Marshal Cohen, chief industry analyst for the NPD Group, said the signs of overstocked inventory are often conspicuous enough to spot in the stores themselves, without recourse to proprietary data. Shelves stacked impossibly high and storerooms cramped with overflowing merchandise are clues that stockrooms have run out of usable space. Cohen said, “When the most common sizes of popular items don’t sell out, that’s a problem.”
Theories abound about persistently sluggish sales performance. A stubbornly underperforming economy, looming fiscal uncertainty, congressional deadlock over issues that promise to impact citizens’ purse strings have all contributed to a wary consumer more interested in either savings or big ticket purchases while low interest rates still abide.
Apparel retailers are also suffering from a dearth of a hot trend incentivizing shoppers to patronize them. But this year the biggest trends seem to be in footwear, little help so far to garment focused business.

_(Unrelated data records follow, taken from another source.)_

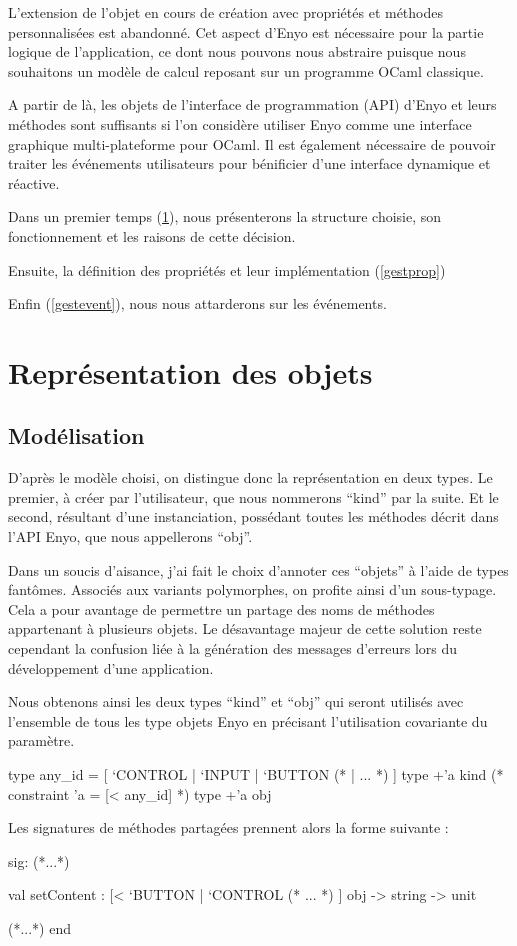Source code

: \documentclass[11pt,a4paper]{report}
\begin{document}
L'extension de l'objet en cours de création avec propriétés et méthodes personnalisées est 
abandonné. Cet aspect d'Enyo est nécessaire pour la partie logique de l'application, ce dont 
nous pouvons nous abstraire puisque nous souhaitons un modèle de calcul reposant sur 
un programme OCaml classique.

A partir de là, les objets de l'interface de programmation (API) d'Enyo et leurs méthodes 
sont suffisants si l'on considère utiliser Enyo comme une interface graphique multi-plateforme
pour OCaml. Il est également nécessaire de pouvoir traiter les événements utilisateurs pour bénificier 
d'une interface dynamique et réactive.

Dans un premier temps (\ref{repobj}), nous présenterons la structure choisie, son fonctionnement et les raisons
de cette décision.

Ensuite, la définition des propriétés et leur implémentation (\ref{gestprop})

Enfin (\ref{gestevent}), nous nous attarderons sur les événements.

\section{Représentation des objets}\label{repobj}
\subsection{Modélisation}
D'après le modèle choisi, on distingue donc la représentation en deux types. Le premier,
à créer par l'utilisateur, que nous nommerons ``kind'' par la suite. Et le second,
résultant d'une instanciation, possédant toutes les méthodes décrit dans l'API Enyo, que
nous appellerons ``obj''.

Dans un soucis d'aisance, j'ai fait le choix d'annoter ces ``objets'' à l'aide de types fantômes.
Associés aux variants polymorphes, on profite ainsi d'un sous-typage.
Cela a pour avantage de permettre un partage des noms de méthodes appartenant à plusieurs objets. 
Le désavantage majeur de cette solution reste cependant la confusion liée 
à la génération des messages d'erreurs lors du développement d'une application.

Nous obtenons ainsi les deux types ``kind'' et ``obj'' qui seront utilisés avec l'ensemble de tous 
les type objets Enyo en précisant l'utilisation covariante du paramètre.
\begin{OCaml}
  type any_id = 
        [ `CONTROL | `INPUT | `BUTTON (* | ... *) ]
  type +'a kind (* constraint 'a = [< any_id] *)
  type +'a obj
\end{OCaml}
Les signatures de méthodes partagées prennent alors la forme suivante :
\begin{OCaml}
  sig:
  (*...*)
  
     val setContent : 
         [< `BUTTON | `CONTROL (* ... *) ] obj 
         -> string 
         -> unit
  
  (*...*)
  end
\end{OCaml}
\end{document}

And the earlier start this year’s holiday shopping season has also come with its own basket of challenges. According to an influential study issued by the CFI Group, “Holiday Retail Spending Report 2013,” retailers themselves have contributed to the diminishment of Black Friday by beginning their holiday marketing campaigns much earlier. Forty-nine percent of retailers have reported rolling out their holiday promotions by October 31, according to a study conducted by Experian Marketing Services. By then, more 25 percent of shoppers have already kicked off their holiday buying and another 23 percent plan to do a majority of it prior to the end of October. Nearly 61 percent plan to be done by Thanksgiving. This means retailers can’t afford to procrastinate their major promotions until Black Friday.
The difficulty presented by the earlier start is that retailers stock more of their product in advance of heavy shopping activity, thereby forced to make predictions about what will and will not sell without adequate data. And even the spring goods will be arriving earlier this year; for most retailers, those shipments come in before Christmas this year, as opposed to well after the New Year’s, which is the standard schedule. This creates the likelihood that stores will be forced to simultaneously house both winter and spring offerings without enough space to accommodate them.
Gap Inc. is a good example of the growing problem. Simeon Siegel, an analyst with Nomura Research, speaking to the Wall Street Journal, estimates that the company will experience a 4 percent drop in sales for the fourth quarter, especially vexing since it ended the third quarter with its inventory up 9 percent. Chico’s inventory leapt 14 percent going into the fourth quarter and is expected to suffer a 1 percent dip in sales. Abercrombie & Fitch is expected to see a 14 percent nosedive in sales, leaving it saddled with an inventory increased by 22 percent.
Siegel highlighted how historically unusual these numbers are. “These ratios are the worst we’ve seen in quite a while,” he said.
The threat of overstocked inventory comes at a particularly bad time since many believe that the principal challenge of this holiday season will be the downward pressure exerted on margins due to steep discounting. The Morgan Stanley study, “Expect Coal: We Predict the Weakest Holiday Since 2008,” expressed anxiety that a maelstrom of promotional offers might trigger a chain of comparable discounts from their competitors, forcing down gross margins for the entire industry. The study likened the domino effect to the hitting of a “panic button,” which sends anxious reverberations across the entire soft-line retail sector.
Faced with increasing inventory and shrinking storage space, retailers will have little choice but to dramatically mark down their leftover products, compressing margins even more. This is one of the rare occasions when superabundance is a curse.